The overarching plan is to convert healthcare from a professional SERVICE to a retail PRODUCT within ten years. DPC treats medical care as a professional service, and depends on the ability of the patient to “establish metrics regarding service delivery.” Such metrics tend to be rather harsh and arbitrary – “Hey doc – you’re fired.”
Of course, letting the rubes establish their own measures terrify the arrogant and sub-par practitioners in Ivory Towers. The Leadership sees itself as though they are Regional Directors at Corporate, looking at worthless numbers and belting out irrelevant commands to the clerks who actually deliver the care. Such is the new revolution in healthcare – “May I take your order? Do you want fries with that?” I’m sure they will have the doctors coming into the waiting room as greeters, and maybe even out waving the signs “No wait now in clinic!” if their schedule has an unexpected no-show. Like they do at Jiffy-Lube.
And that’s the stark balance of the future – DPC vs. McMedicine. The winner won’t be the side with the most satisfied patients, but the most K-Street lobbyists on their payroll. Sigh.
Pat, so’s the “intermediate caregivers” on the team can swoop in and snatch the glory of doing the doctor’s job and wearing a white coat. Just because they call it “glorious” don’t mean it’s so.
We have Dr. PA’s and Dr. PharmD’s in our Client-Centered-Clubhouse, and they help guide and direct my treatment. I can’t get a non-formulary approved; but one of them gave a patient “the constipation shot” — I’m still looking through Harrison’s for THAT one. (Since the PharmD’s oversee the approval process, they auto-approve their own prescriptions.)
Much more glory awaits us. And just cause you call it a “honey-bucket” doesn’t mean there’s much honey in there….

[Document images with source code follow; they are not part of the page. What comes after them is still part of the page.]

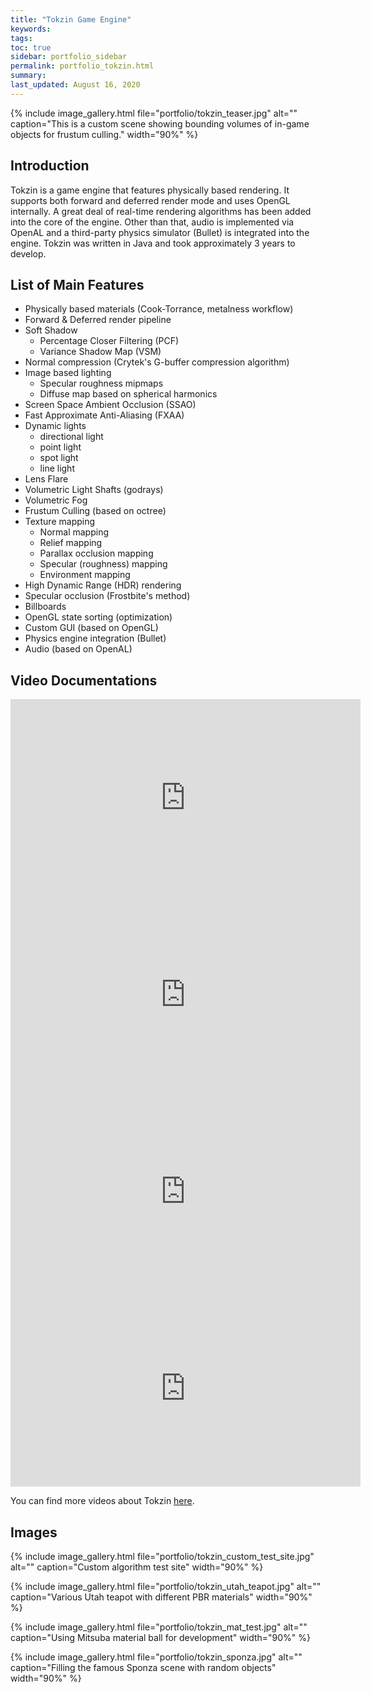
 ```yaml
---
title: "Tokzin Game Engine"
keywords: 
tags: 
toc: true
sidebar: portfolio_sidebar
permalink: portfolio_tokzin.html
summary: 
last_updated: August 16, 2020
---
```


{% include image_gallery.html file="portfolio/tokzin_teaser.jpg" alt="" caption="This is a custom scene showing bounding volumes of in-game objects for frustum culling." width="90%" %}

## Introduction

Tokzin is a game engine that features physically based rendering. It supports both forward and deferred render mode and uses OpenGL internally. A great deal of real-time rendering algorithms has been added into the core of the engine. Other than that, audio is implemented via OpenAL and a third-party physics simulator (Bullet) is integrated into the engine. Tokzin was written in Java and took approximately 3 years to develop.

## List of Main Features

* Physically based materials (Cook-Torrance, metalness workflow)
* Forward & Deferred render pipeline
* Soft Shadow
  * Percentage Closer Filtering (PCF)
  * Variance Shadow Map (VSM)
* Normal compression (Crytek's G-buffer compression algorithm)
* Image based lighting
  * Specular roughness mipmaps
  * Diffuse map based on spherical harmonics
* Screen Space Ambient Occlusion (SSAO)
* Fast Approximate Anti-Aliasing (FXAA)
* Dynamic lights
  * directional light
  * point light
  * spot light
  * line light
* Lens Flare
* Volumetric Light Shafts (godrays)
* Volumetric Fog
* Frustum Culling (based on octree)
* Texture mapping
  * Normal mapping
  * Relief mapping
  * Parallax occlusion mapping
  * Specular (roughness) mapping
  * Environment mapping
* High Dynamic Range (HDR) rendering
* Specular occlusion (Frostbite's method)
* Billboards
* OpenGL state sorting (optimization)
* Custom GUI (based on OpenGL)
* Physics engine integration (Bullet)
* Audio (based on OpenAL)

## Video Documentations

<iframe width="560" height="315" src="https://www.youtube.com/embed/_DPdp7NqzSE" frameborder="0" allow="accelerometer; autoplay; encrypted-media; gyroscope; picture-in-picture" allowfullscreen></iframe>

<iframe width="560" height="315" src="https://www.youtube.com/embed/ObDJ3mYE4zQ" frameborder="0" allow="accelerometer; autoplay; encrypted-media; gyroscope; picture-in-picture" allowfullscreen></iframe>

<iframe width="560" height="315" src="https://www.youtube.com/embed/Tr_2b5EwDGw" frameborder="0" allow="accelerometer; autoplay; encrypted-media; gyroscope; picture-in-picture" allowfullscreen></iframe>

<iframe width="560" height="315" src="https://www.youtube.com/embed/QkiLlWiZJrE" frameborder="0" allow="accelerometer; autoplay; encrypted-media; gyroscope; picture-in-picture" allowfullscreen></iframe>

You can find more videos about Tokzin [here](https://www.youtube.com/playlist?list=PLTb8yNz82VDXlove7p_BXdwRHxHXBrMxv).

## Images

{% include image_gallery.html file="portfolio/tokzin_custom_test_site.jpg" alt="" caption="Custom algorithm test site" width="90%" %}

{% include image_gallery.html file="portfolio/tokzin_utah_teapot.jpg" alt="" caption="Various Utah teapot with different PBR materials" width="90%" %}

{% include image_gallery.html file="portfolio/tokzin_mat_test.jpg" alt="" caption="Using Mitsuba material ball for development" width="90%" %}

{% include image_gallery.html file="portfolio/tokzin_sponza.jpg" alt="" caption="Filling the famous Sponza scene with random objects" width="90%" %}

It’s striking that the countless hours the docs put into building these grotesque PCMHs is never counted as overhead – the assumption is that they do this work for free.
But, hey, they taught the MAs how to do worthless monofilament exams on diabetics!
R-dub,
Yes, we are heading backwards in time. You mentioned the worthless monofilament examinations – I do not dispute that. In Physical Examinations, we were taught to recognize quite a few obsolete findings that we’d never see outside of the Third World – e.g. Quincke’s Sign for AI. Those came from a day when diseases could not be interrupted from their natural courses – the physician could only chronicle the manifestations of the inexorable progression of disease. We do not see Quincke’s sign in America – an incompetent valve is replaced far before such findings manifest.
But in the New Medicine, with the handling of diseases handed off to the incompetents who cluster about the Client-Centered-Clubhouse, the principle has shifted back to observing and documenting the ravages of disease, not struggling to oppose it. Yes, we will have the diabetics with the monofilament map quickly racing back from the toes – the creatinine climbing – the neovascularized retinas failing. The New Doctors will diligently enter these findings in the EMR. That is what happened with most diseases, a few hundred years ago, recording their natural progression. Our recent medical arrogance of the last fifty or a hundred years or so – the principle of combatting disease – will be forgotten, and medicine will go back to the Dark Ages of diligently recording and notating the “natural process of disease.”
That was medicine of the Dark Ages; and is still the medicine of the darkest parts of the Third World. And it is coming to a Clinic-Centered-Clubhouse near you!
Under this Byzantine mess, where is the physician’s incentive to do all this extra garbage? What is the incentive to “cover overhead during the transition and to build a sustainable infrastructure”? It’s not like the doc will be able to later sell any of this practice he helped build, and there is no extra salary bonus along the way, so…why?